One of Hitchcock's lesser films

posted on 31 Aug 2009

The idea is interesting, but the screenplay dooms it almost from the start. To portray the East Germans as such Don Adams types is the first big mistake. Then to hope the audience would forget quality of plot line for a convoluted spy and escape yarn is the second. The holes are too frequent, too early, and too obvious. A Director more interested in tight plotting would have had the screenplay thrown out and rewritten, but Hitchcock seems more interested in tweaking the nose of Communism. Newman and Andrews have nothing to work with here, and simply go through the motions as Hitch instructs. It reminds me of Topaz, with it's focus on the banal evil of communism, and it's much too dragged out ending! ****************SPOILER*************************** It is inconceivable that a man defecting would be able to slip away from his handlers. It is inconceivable he would attempt anything so stupid so soon into the defection, as it would send of alarm bells. This scene should have come near the end not the beginning!

Unrealistic

posted on 31 Aug 2009

Although "Torn Curtain" is a somewhat enjoyable film, it is nothing more than light drama and fantasy.I spent time in East Germany and East Berlin prior to the collapse of the Iron Curtain. Yes, there were a few nice show places there that were accessible by a few foreigners and/or the upper apparatchik. However, most of East Germany and East Berlin were in quite pitiful conditions compared to the West.
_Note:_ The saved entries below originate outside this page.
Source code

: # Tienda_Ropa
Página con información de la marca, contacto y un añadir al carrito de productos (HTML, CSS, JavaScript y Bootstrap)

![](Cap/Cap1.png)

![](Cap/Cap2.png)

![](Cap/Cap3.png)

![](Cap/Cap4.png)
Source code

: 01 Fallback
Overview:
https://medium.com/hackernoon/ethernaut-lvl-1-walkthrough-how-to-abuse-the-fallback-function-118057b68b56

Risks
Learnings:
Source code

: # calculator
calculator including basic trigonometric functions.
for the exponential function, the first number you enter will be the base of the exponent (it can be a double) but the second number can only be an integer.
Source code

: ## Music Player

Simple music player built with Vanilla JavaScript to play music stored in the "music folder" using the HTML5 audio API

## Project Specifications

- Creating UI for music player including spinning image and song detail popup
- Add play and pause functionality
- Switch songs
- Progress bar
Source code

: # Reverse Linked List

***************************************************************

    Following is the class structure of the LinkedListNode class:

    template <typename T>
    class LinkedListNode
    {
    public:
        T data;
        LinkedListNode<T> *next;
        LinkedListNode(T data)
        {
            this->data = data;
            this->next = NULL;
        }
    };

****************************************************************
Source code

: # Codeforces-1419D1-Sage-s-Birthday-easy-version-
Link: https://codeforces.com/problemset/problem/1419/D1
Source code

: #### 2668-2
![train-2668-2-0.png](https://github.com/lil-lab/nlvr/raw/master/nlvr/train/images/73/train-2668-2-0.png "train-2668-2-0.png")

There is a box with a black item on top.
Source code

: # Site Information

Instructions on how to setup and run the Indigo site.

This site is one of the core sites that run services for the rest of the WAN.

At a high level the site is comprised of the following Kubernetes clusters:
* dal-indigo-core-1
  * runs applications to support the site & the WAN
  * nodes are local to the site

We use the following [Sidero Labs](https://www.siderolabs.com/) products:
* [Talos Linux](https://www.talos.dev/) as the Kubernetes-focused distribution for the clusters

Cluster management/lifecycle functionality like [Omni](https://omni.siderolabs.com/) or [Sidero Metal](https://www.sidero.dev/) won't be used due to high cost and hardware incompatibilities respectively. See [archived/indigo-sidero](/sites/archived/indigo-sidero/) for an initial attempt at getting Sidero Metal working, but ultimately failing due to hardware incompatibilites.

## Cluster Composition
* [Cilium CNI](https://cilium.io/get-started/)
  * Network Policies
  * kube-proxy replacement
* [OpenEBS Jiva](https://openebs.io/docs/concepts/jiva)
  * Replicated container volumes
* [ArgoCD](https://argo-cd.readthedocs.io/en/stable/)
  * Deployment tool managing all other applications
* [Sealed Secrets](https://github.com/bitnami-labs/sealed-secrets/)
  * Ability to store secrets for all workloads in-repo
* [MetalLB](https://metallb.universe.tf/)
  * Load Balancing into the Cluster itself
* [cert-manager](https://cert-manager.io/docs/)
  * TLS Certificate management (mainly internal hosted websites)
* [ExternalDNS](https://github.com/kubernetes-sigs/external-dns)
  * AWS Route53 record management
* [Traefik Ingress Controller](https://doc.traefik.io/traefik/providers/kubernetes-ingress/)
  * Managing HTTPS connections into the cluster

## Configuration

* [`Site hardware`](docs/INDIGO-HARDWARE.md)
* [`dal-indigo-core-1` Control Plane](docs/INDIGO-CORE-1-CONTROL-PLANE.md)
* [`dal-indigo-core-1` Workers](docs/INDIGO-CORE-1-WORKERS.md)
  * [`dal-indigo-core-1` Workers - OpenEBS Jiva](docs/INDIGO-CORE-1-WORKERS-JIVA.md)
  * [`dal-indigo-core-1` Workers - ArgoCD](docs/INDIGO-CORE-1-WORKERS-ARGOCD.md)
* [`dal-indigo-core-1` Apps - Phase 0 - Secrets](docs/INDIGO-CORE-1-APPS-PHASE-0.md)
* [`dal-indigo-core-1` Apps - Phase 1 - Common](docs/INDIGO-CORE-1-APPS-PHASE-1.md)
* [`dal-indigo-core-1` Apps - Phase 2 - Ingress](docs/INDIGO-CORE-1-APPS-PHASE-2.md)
Furthermore, in East Germany and, particularly, in East Berlin, there were soldiers everywhere, state security agents (domestic spies) everywhere – ears and eyes everywhere. Yet, when you watch "Torn Curtain" you see shinny black taxis, brightly-colored buses, impeccably dressed citizens, and very modern, Western-style offices, dinning areas, etc. You also see a famous American scientist, who spoke only English and who had just defected to the East, and whose photo had been in all the newspapers and on TV, dodge security and visit a farm during his first day in town. Next you see the scientist and his British girlfriend dodge several security agents, police and soldiers in a building in Leipzig and escape back to East Berlin. And next you are supposed to believe that they soon thereafter somehow slipped back into the West healthy and happy. The whole thing is so absurd that, as you watch the film, you feel your I.Q. heading south by a point a minute.I tremendously respect the talent of Alfred Hitchcock and I love most of his films. However, "Torn Curtain" leads you to believe that Hitchcock either didn't understand the grayness and severity of totalitarianism that permeated all facets of life in the police state that was East Germany, and/or he didn't spend the time to find the right locations for filming, and/or he didn't respect his viewers enough to think they'd know the difference.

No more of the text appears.